In this post, instead of providing you with the dataset itself, I'll will show you how to gather your own data. Technically you can download the text files right now, but I suggest doing this manually. This tutorial will be based off of the latest political news headlines using Reddit’s API.

Before I get started, you will need to install the Natural Language Toolkit (NLTK) python package. To see how to install NLTK, you can go here: http://www.nltk.org/install.html.

Let’s start with some basic rules about Reddit’s API. First of all, in order for you to be able to gather data without alarming the Reddit that you are a bot, you need to sign up (https://www.reddit.com/register/). Then you need to follow the next lines of code in order to gather the JSON file.

import requests
import json
import time
from nltk.sentiment.vader import SentimentIntensityAnalyzer as SIA

# Set your header according to the form below
# :: (by /u/)

# Add your username below
hdr = {'User-Agent': 'windows:r/politics.single.result:v1.0' +
       '(by /u/)'}
url = 'https://www.reddit.com/r/politics/.json'
req = requests.get(url, headers=hdr)
json_data = json.loads(req.text)

Keep in mind that you need to follow some rules regarding the Reddit’s API, which you can find here: https://github.com/reddit/reddit/wiki/API.

    Two of the most important ones are:

  • Do not exceed the limit of 60 requests per minute
  • Do not lie about your User-Agent

Finally, if you want to commercialize your application you should definitely get Reddit’s approval before publishing.

Reddit's API data is all JSON output, let's pretty print to get a better idea on our data structure:

posts = json.dumps(json_data['data']['children'], indent=4, sort_keys=True)
print(posts)

Out: NLTK’s Vader Sentiment Analyzer Output

We can get 25 posts per request, so we can use this simple while loop to get our desirable number of posts.

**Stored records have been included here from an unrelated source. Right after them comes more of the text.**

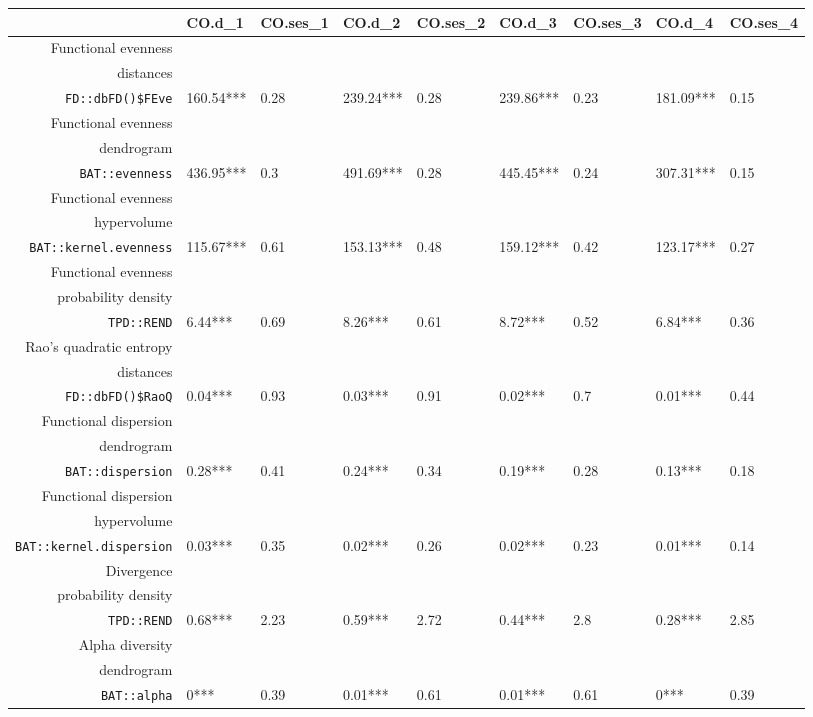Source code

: \begin{table}[ht]
\scriptsize
\centering
\begin{tabular}{rllllllll}
  \hline
 & CO.d\_1 & CO.ses\_1 & CO.d\_2 & CO.ses\_2 & CO.d\_3 & CO.ses\_3 & CO.d\_4 & CO.ses\_4 \\ 
  \hline
Functional evenness\\distances\\\texttt{FD::dbFD()\$FEve} & 160.54*** & 0.28 & 239.24*** & 0.28 & 239.86*** & 0.23 & 181.09*** & 0.15 \\ 
  Functional evenness\\dendrogram\\\texttt{BAT::evenness} & 436.95*** & 0.3 & 491.69*** & 0.28 & 445.45*** & 0.24 & 307.31*** & 0.15 \\ 
  Functional evenness\\hypervolume\\\texttt{BAT::kernel.evenness} & 115.67*** & 0.61 & 153.13*** & 0.48 & 159.12*** & 0.42 & 123.17*** & 0.27 \\ 
  Functional evenness\\probability density\\\texttt{TPD::REND} & 6.44*** & 0.69 & 8.26*** & 0.61 & 8.72*** & 0.52 & 6.84*** & 0.36 \\ 
  Rao's quadratic entropy\\distances\\\texttt{FD::dbFD()\$RaoQ} & 0.04*** & 0.93 & 0.03*** & 0.91 & 0.02*** & 0.7 & 0.01*** & 0.44 \\ 
  Functional dispersion\\dendrogram\\\texttt{BAT::dispersion} & 0.28*** & 0.41 & 0.24*** & 0.34 & 0.19*** & 0.28 & 0.13*** & 0.18 \\ 
  Functional dispersion\\hypervolume\\\texttt{BAT::kernel.dispersion} & 0.03*** & 0.35 & 0.02*** & 0.26 & 0.02*** & 0.23 & 0.01*** & 0.14 \\ 
  Divergence\\probability density\\\texttt{TPD::REND} & 0.68*** & 2.23 & 0.59*** & 2.72 & 0.44*** & 2.8 & 0.28*** & 2.85 \\ 
  Alpha diversity\\dendrogram\\\texttt{BAT::alpha} & 0*** & 0.39 & 0.01*** & 0.61 & 0.01*** & 0.61 & 0*** & 0.39 \\ 

\end{tabular}
\end{table}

As you can see, the loop runs until it gathers 1000 headlines. For each request, we'll have to wait 2 seconds in order not to violate the 30 request per minute rule. Finally, let's concatenate the ‘name’ field shown above, to create the appropriate URL for the next page:

data_all = json_data['data']['children']
num_of_posts = 0
while len(data_all) <= 100:
    time.sleep(2)
    last = data_all[-1]['data']['name']
    url = 'https://www.reddit.com/r/politics/.json?after=' + str(last)
    req = requests.get(url, headers=hdr)
    data = json.loads(req.text)
    data_all += data['data']['children']
    if num_of_posts == len(data_all):
        break
    else:
        num_of_posts = len(data_all)

Labeling our Data

Now that we have gathered our data, we'll need to somehow categorize them as either positive or negative. Usually, the given dataset in a sentiment analysis project is already labeled, but in our case, I'm going to label our data using a text analyzer. This is where NLTK comes into play.

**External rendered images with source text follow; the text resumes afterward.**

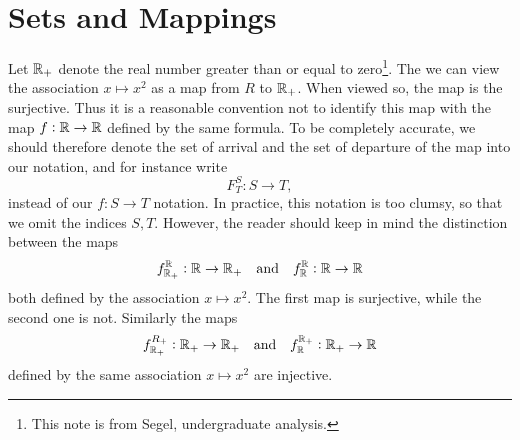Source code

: \chapter{Sets and Mappings}

\begin{remark}
	Let $\mathbb{R}_+$ denote the real number greater than or equal to zero\footnote{This note is from Segel, undergraduate analysis.}. The we can view the association $x \mapsto x^2$ as a map from $R$ to $\mathbb{R}_+$. When viewed so, the map is the surjective. Thus it is a reasonable convention not to identify this map with the map $f:\mathbb{R} \to \mathbb{R}$ defined by the same formula. To be completely accurate, we should therefore denote the set of arrival and the set of departure of the map into our notation, and for instance write
	\[ F^S_T: S \to T, \]
	instead of our $f: S \to T$ notation. In practice, this notation is too clumsy, so that we omit the indices $S, T.$ However, the reader should keep in mind the distinction between the maps 
	\[ f^{\mathbb{R}}_{\mathbb{R}_+}: \mathbb{R} \to \mathbb{R}_+ \quad \text{and} \quad f_{\mathbb{R}}^{\mathbb{R}}: \mathbb{R} \to \mathbb{R}  \]
	both defined by the association $x \mapsto x^2$. The first map is surjective, while the second one is not. Similarly the maps
	\[ f_{\mathbb{R}_+}^{R_+}: \mathbb{R}_+ \to \mathbb{R}_+ \quad \text{and} \quad f_{\mathbb{R}}^{\mathbb{R}_+}: \mathbb{R}_+ \to \mathbb{R} \]
	defined by the same association $x \mapsto x^2$ are injective.
\end{remark}

\begin{remark}

\end{remark}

We're going to use NLTK’s build-in Vader Sentiment Analyzer, which simply ranks a piece of text as positive, negative or neutral using a list of positive and negative words:

sia = SIA()
pos_list = []
neg_list = []
for post in data_all:
    res = sia.polarity_scores(post['data']['title'])
	
	print(res)
    
    if res['compound'] > 0.2:
        pos_list.append(post['data']['title'])
    elif res['compound'] < -0.2:
        neg_list.append(post['data']['title'])

with open("pos_news_titles.txt", "w", encoding='utf-8',
          errors='ignore') as f_pos:
    for post in pos_list:
        f_pos.write(post + "\n")

with open("neg_news_titles.txt", "w", encoding='utf-8',
          errors='ignore') as f_neg:
    for post in neg_list:
        f_neg.write(post + "\n")

Out: Reddit API Json Output

As you can see from above, our result consists of 4 elements. Neu, Neg and Pos which represent the sentiment score percentage of each category in our headline.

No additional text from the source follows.